→ **WHAT TO WORK ON**
Pull every line containing "https" from the listing.

→ **EXCERPTED RECORDS**

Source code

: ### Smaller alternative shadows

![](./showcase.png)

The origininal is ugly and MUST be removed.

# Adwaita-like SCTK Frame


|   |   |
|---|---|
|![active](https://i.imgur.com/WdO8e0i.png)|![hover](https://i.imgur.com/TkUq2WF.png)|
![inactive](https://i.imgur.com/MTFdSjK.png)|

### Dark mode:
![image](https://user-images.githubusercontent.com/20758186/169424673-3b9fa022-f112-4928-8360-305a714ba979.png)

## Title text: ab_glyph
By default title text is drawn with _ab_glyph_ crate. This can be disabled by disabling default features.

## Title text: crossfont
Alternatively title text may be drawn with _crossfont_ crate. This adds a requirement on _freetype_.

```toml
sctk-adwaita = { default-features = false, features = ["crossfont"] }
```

→ **YOUR SOLUTION**
|![active](https://i.imgur.com/WdO8e0i.png)|![hover](https://i.imgur.com/TkUq2WF.png)|
![inactive](https://i.imgur.com/MTFdSjK.png)|
![image](https://user-images.githubusercontent.com/20758186/169424673-3b9fa022-f112-4928-8360-305a714ba979.png)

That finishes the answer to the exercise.